Wednesday, June 22, 2016

a new link

Rare that I find one of these (and I probably need to clean out my sidebar and get rid of blogs that have quit blogging) but I happened upon "The Passing Tramp" today - it's a blog about mysteries and detective fiction, including vintage mysteries. So. I had to add it.

Also, kind of scrolling through, I found this quotation, from "A Twenties American Newspaper":

The startling fact has recently been disclosed in a survey of the bookstores of Ann Arbor that while students at Michigan read poetry and essays, and professors' wives read biography and novels, professors read detective fiction.


Granted, in the 20s, I probably would have been more likely to have been a professor's wife than a professor myself (or I would have wound up something like a spinster schoolteacher), but yes. That makes me smile.

(Also, I wonder what college students read today? I remember when I was a student at Michigan I pretty much read anything, from Nero Wolfe novels (that's when I first got into mysteries) to "classic" novels to stuff like "And the Band Played On" (AIDS was still a new and very scary thing when I was in college)

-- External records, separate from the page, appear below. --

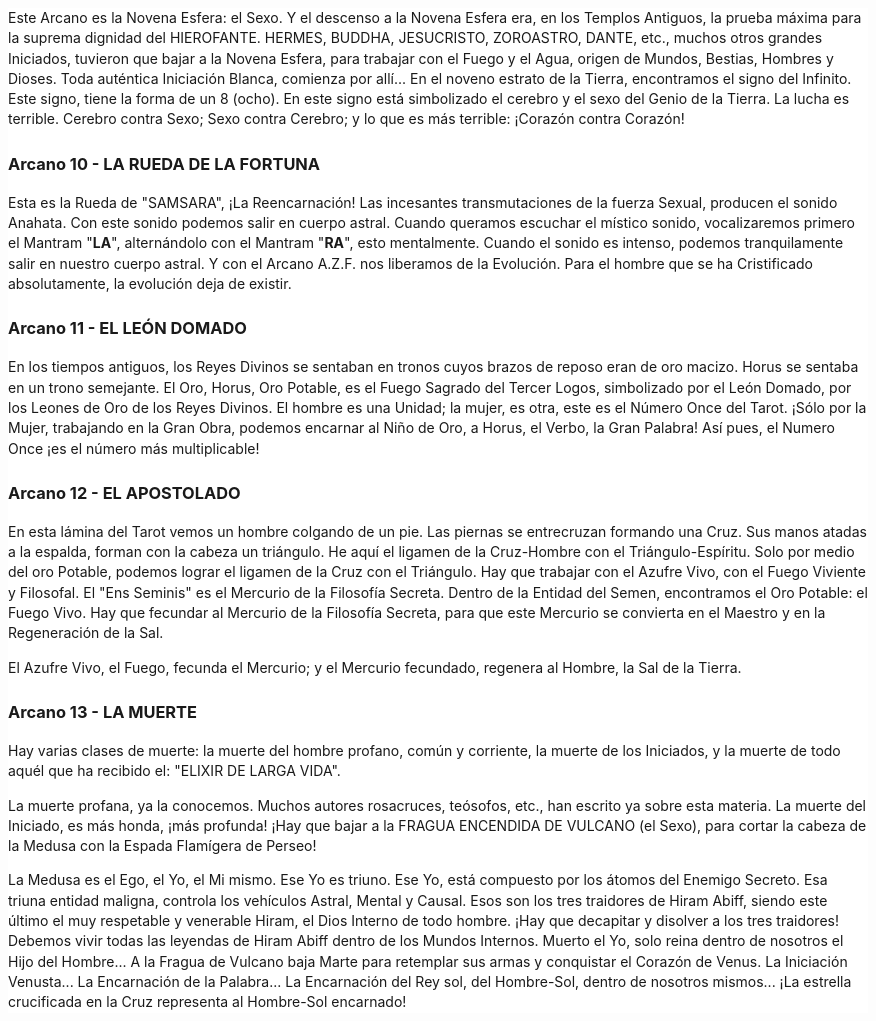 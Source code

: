 Este Arcano es la Novena Esfera: el Sexo. Y el descenso a la Novena Esfera era, en los Templos Antiguos, la prueba máxima para la suprema dignidad del HIEROFANTE. HERMES, BUDDHA, JESUCRISTO, ZOROASTRO, DANTE, etc., muchos otros grandes Iniciados, tuvieron que bajar a la Novena Esfera, para trabajar con el Fuego y el Agua, origen de Mundos, Bestias, Hombres y Dioses. Toda auténtica Iniciación Blanca, comienza por allí... En el noveno estrato de la Tierra, encontramos el signo del Infinito. Este signo, tiene la forma de un 8 (ocho). En este signo está simbolizado el cerebro y el sexo del Genio de la Tierra. La lucha es terrible. Cerebro contra Sexo; Sexo contra Cerebro; y lo que es más terrible: ¡Corazón contra Corazón!

### Arcano 10 - **LA RUEDA DE LA FORTUNA**

Esta es la Rueda de "SAMSARA", ¡La Reencarnación! Las incesantes transmutaciones de la fuerza Sexual, producen el sonido Anahata. Con este sonido podemos salir en cuerpo astral. Cuando queramos escuchar el místico sonido, vocalizaremos primero el Mantram "**LA**", alternándolo con el Mantram "**RA**", esto mentalmente. Cuando el sonido es intenso, podemos tranquilamente salir en nuestro cuerpo astral. Y con el Arcano A.Z.F. nos liberamos de la Evolución. Para el hombre que se ha Cristificado absolutamente, la evolución deja de existir.

### Arcano 11 - **EL LEÓN DOMADO**

En los tiempos antiguos, los Reyes Divinos se sentaban en tronos cuyos brazos de reposo eran de oro macizo. Horus se sentaba en un trono semejante. El Oro, Horus, Oro Potable, es el Fuego Sagrado del Tercer Logos, simbolizado por el León Domado, por los Leones de Oro de los Reyes Divinos. El hombre es una Unidad; la mujer, es otra, este es el Número Once del Tarot. ¡Sólo por la Mujer, trabajando en la Gran Obra, podemos encarnar al Niño de Oro, a Horus, el Verbo, la Gran Palabra! Así pues, el Numero Once ¡es el número más multiplicable!
### Arcano 12 - **EL APOSTOLADO**

En esta lámina del Tarot vemos un hombre colgando de un pie. Las piernas se entrecruzan formando una Cruz. Sus manos atadas a la espalda, forman con la cabeza un triángulo. He aquí el ligamen de la Cruz-Hombre con el Triángulo-Espíritu. Solo por medio del oro Potable, podemos lograr el ligamen de la Cruz con el Triángulo. Hay que trabajar con el Azufre Vivo, con el Fuego Viviente y Filosofal. El "Ens Seminis" es el Mercurio de la Filosofía Secreta. Dentro de la Entidad del Semen, encontramos el Oro Potable: el Fuego Vivo. Hay que fecundar al Mercurio de la Filosofía Secreta, para que este Mercurio se convierta en el Maestro y en la Regeneración de la Sal.

El Azufre Vivo, el Fuego, fecunda el Mercurio; y el Mercurio fecundado, regenera al Hombre, la Sal de la Tierra.

### Arcano 13 - **LA MUERTE**

Hay varias clases de muerte: la muerte del hombre profano, común y corriente, la muerte de los Iniciados, y la muerte de todo aquél que ha recibido el: "ELIXIR DE LARGA VIDA".

La muerte profana, ya la conocemos. Muchos autores rosacruces, teósofos, etc., han escrito ya sobre esta materia. La muerte del Iniciado, es más honda, ¡más profunda! ¡Hay que bajar a la FRAGUA ENCENDIDA DE VULCANO (el Sexo), para cortar la cabeza de la Medusa con la Espada Flamígera de Perseo!

La Medusa es el Ego, el Yo, el Mi mismo. Ese Yo es triuno. Ese Yo, está compuesto por los átomos del Enemigo Secreto. Esa triuna entidad maligna, controla los vehículos Astral, Mental y Causal. Esos son los tres traidores de Hiram Abiff, siendo este último el muy respetable y venerable Hiram, el Dios Interno de todo hombre. ¡Hay que decapitar y disolver a los tres traidores! Debemos vivir todas las leyendas de Hiram Abiff dentro de los Mundos Internos. Muerto el Yo, solo reina dentro de nosotros el Hijo del Hombre... A la Fragua de Vulcano baja Marte para retemplar sus armas y conquistar el Corazón de Venus. La Iniciación Venusta... La Encarnación de la Palabra... La Encarnación del Rey sol, del Hombre-Sol, dentro de nosotros mismos... ¡La estrella crucificada en la Cruz representa al Hombre-Sol encarnado!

I've often said I like mysteries (or detective fiction) because it carries within it the theme of restoration: the world goes wrong, something is upset. But someone, either a professional who's done this for years or an amateur who is just that clever, figures out who did the wrong thing. And the person who did the wrong thing is punished* and things are restored, as best they can, to how they were before.

(*Or in a few cases, punishes themselves - there is a famous Poirot mystery where the murderer commits suicide rather than face trial)

And I find that narrative oddly comforting: the idea that the broken world can maybe be fixed a little and restored. But also that someone who is intelligent, persistent, and attentive to detail is the one who saves the day. (Sometimes it seems a great deal of pop culture celebrates stupidity and loudness, so I like the celebration of intelligence and quiet that many detective novels are).

But I also wonder: could there be something about the professorial (at least of the old-school sort, and frankly, in a lot of ways, I am old-school compared to many of my peers) mindset that is drawn to detective fiction? Is it that it's a vicarious thrill? A puzzle to pick apart? Or are there others who like the idea of "a world restored"?

(My mother is also a fan of detective fiction and I know she once commented she had read that JFK had liked mystery novels. I have no idea if that's correct - I figured he'd have read spy stories, actually - but her implication was "this is something intelligent people like to read for fun" and of course I find that flattering, anyway).